From an article on ESPN today.
The impassioned defenses of Detroit Lions quarterback Matthew Stafford make perfect sense. Detroit Lions head coach Jim Schwartz isn't losing his confidence in his star signal-caller. Wide receiver Calvin Johnson also thinks it's wrong to place so much blame on Stafford for the team's latest slump. They want to believe their fifth-year leader remains the answer to Detroit's long-term future. They have no interest in exploring a possibility that is becoming harder to ignore -- that Stafford might never be the man to take this team where it wants to go.
Tim Fuller/USA TODAY SportsAfter a Pro Bowl-caliber performance in 2011, Matthew Stafford has regressed.

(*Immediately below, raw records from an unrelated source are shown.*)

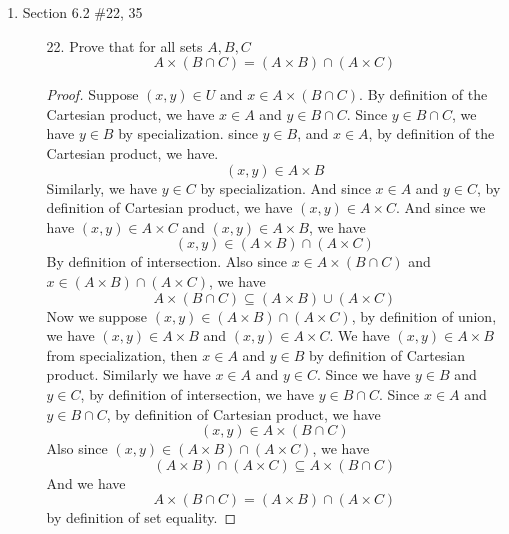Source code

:\documentclass[12pt]{article}
\newcommand{\paren}[1]{\left( #1 \right)}
\begin{document}
\begin{enumerate}
    \item Section 6.2 \#22, 35
        \begin{enumerate}
            \item[22.] Prove that for all sets $A,B,C$
                \[
                A \times \paren{B \cap C} = \paren{A \times B} \cap \paren{A \times C}
                \]
                \begin{proof}
                    Suppose $(x,y) \in U$ and $x \in A \times \paren{ B \cap C}$. By definition of the Cartesian product, we have $x \in A$ and $y \in B \cap C$. Since $y \in B \cap C$, we have $y \in B$ by specialization. since $y \in B$, and $x \in A$, by definition of the Cartesian product, we have.
                    \[
                    (x,y) \in A \times B
                    \]
                    Similarly, we have $y \in C$ by specialization. And since $x \in A$ and $y \in C$, by definition of Cartesian product, we have $\paren{x,y} \in A\times C$. And since we have $\paren{x,y} \in A\times C$ and $\paren{x,y} \in A\times B$, we have 
                    \[
                    (x,y) \in \paren{A \times B} \cap \paren{A \times C}
                    \]
                    By definition of intersection. Also since $x \in A \times \paren{B \cap C} $ and $ x \in \paren{A \times B} \cap \paren{A \times C}$, we have
                    \[
                    A \times \paren{B \cap C} \subseteq \paren{A \times B} \cup \paren{A \times C}
                    \]
                    Now we suppose $(x,y) \in \paren{A \times B} \cap \paren{A \times C}$, by definition of union, we have $(x,y) \in A \times B$ and $(x,y) \in A \times C$. We have $\paren{x,y} \in A \times B$ from specialization, then $x \in A$ and $y \in B$ by definition of Cartesian product. Similarly we have $x \in A$ and $y \in C$. Since we have $y \in B $ and $y \in C$, by definition of intersection, we have $y \in B \cap C$. Since $x \in A$ and $y \in B \cap C$, by definition of Cartesian product, we have
                    \[
                    (x,y) \in A \times \paren{B \cap C}
                    \]
                    Also since $(x,y) \in \paren{A \times B} \cap \paren{A \times C}$, we have
                    \[
                    \paren{A \times B} \cap \paren{A \times C} \subseteq  A \times \paren{B \cap C}
                    \]
                    And we have 
                    \[
                    A \times \paren{B \cap C} = \paren{A \times B} \cap \paren{A \times C}
                    \]
                    by definition of set equality. 
                \end{proof}


\end{enumerate}
\end{enumerate}
\end{document}
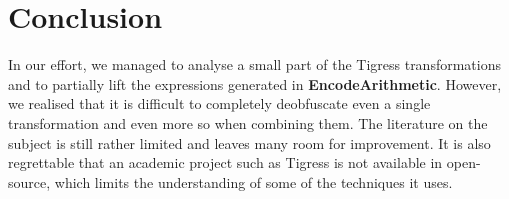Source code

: \documentclass{projectreport}
\begin{document}
\section{Conclusion}

In our effort, we managed to analyse a small part of the Tigress transformations and to partially lift the expressions generated in \textbf{EncodeArithmetic}. However, we realised that it is difficult to completely deobfuscate even a single transformation and even more so when combining them. The literature on the subject is still rather limited and leaves many room for improvement. It is also regrettable that an academic project such as Tigress is not available in open-source, which limits the understanding of some of the techniques it uses.


\nocite{*}



\newpage 
\appendix
\onecolumn
\end{document}
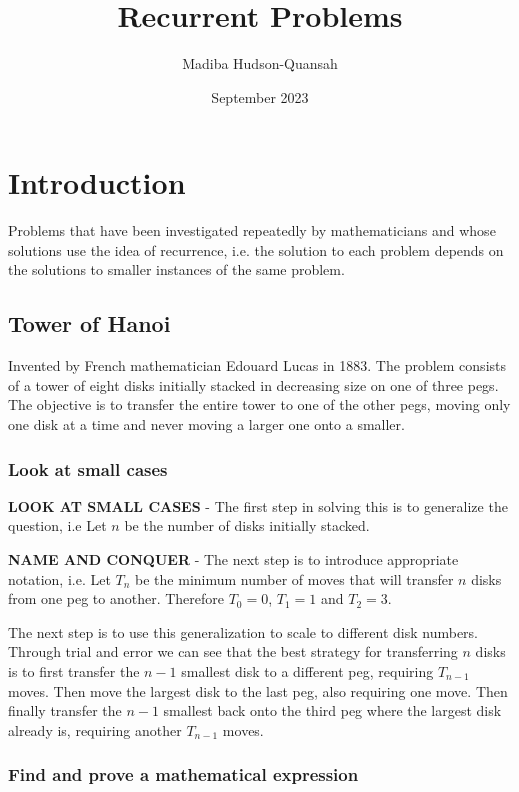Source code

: \documentclass[12pt letter]{report}
\title{\Huge{Recurrent Problems}}
\author{\huge{Madiba Hudson-Quansah}}
\date{September 2023}
\begin{document}
\maketitle
\newpage
{}
\tableofcontents
\pagebreak

\chapter{Introduction}

Problems that have been investigated repeatedly by mathematicians and whose solutions use the idea of recurrence, i.e.
the solution to each problem depends on the solutions to smaller instances of the same problem.

\section{Tower of Hanoi}

Invented by French mathematician Edouard Lucas in 1883. The problem consists of a tower of eight disks initially stacked
in decreasing size on one of three pegs.
The objective is to transfer the entire tower to one of the other pegs, moving only one disk at a time and never moving
a larger one onto a smaller.

\subsection{Look at small cases}\label{small}

\textbf{LOOK AT SMALL CASES} - The first step in solving this is to generalize the question, i.e Let $n$ be the number of disks initially stacked.

\textbf{NAME AND CONQUER} - The next step is to introduce appropriate notation, i.e. Let $T_n$ be the minimum number of moves that will transfer $n$
disks from one peg to another. Therefore $T_0 = 0$, $T_1= 1$ and $T_2 = 3$.

The next step is to use this generalization to scale to different disk numbers. Through trial and error we can see that
the best strategy for transferring $n$ disks is to first transfer the $n - 1$ smallest disk to a different peg, requiring
$T_{n-1}$ moves. Then move the largest disk to the last peg, also requiring one move. Then finally transfer the $n-1$
smallest back onto the third peg where the largest disk already is, requiring another $T_{n-1}$ moves.

\subsection{Find and prove a mathematical expression}\label{expression}
\end{document}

At this point in Stafford's career, it's fair to question his ceiling. The Lions -- a team that sat atop the NFC North a few weeks ago -- have dropped four of their last five games, including a baffling 18-16 home loss to Baltimore on Monday night. During that stretch, Stafford has thrown 10 interceptions, lost two fumbles and produced only one performance when he completed more than 57 percent of his attempts. In other words, he is playing the worst football of his career at the worst possible time.
That has been somewhat overshadowed by questions about the future of Schwartz, who arrived in Detroit just a few months before Stafford became the first overall pick in the 2009 draft. It's actually a silly discussion to entertain at this point. Schwartz surely knows his job is in jeopardy if the Lions don't reach the playoffs. He's had five seasons and barely survived at the end of last season.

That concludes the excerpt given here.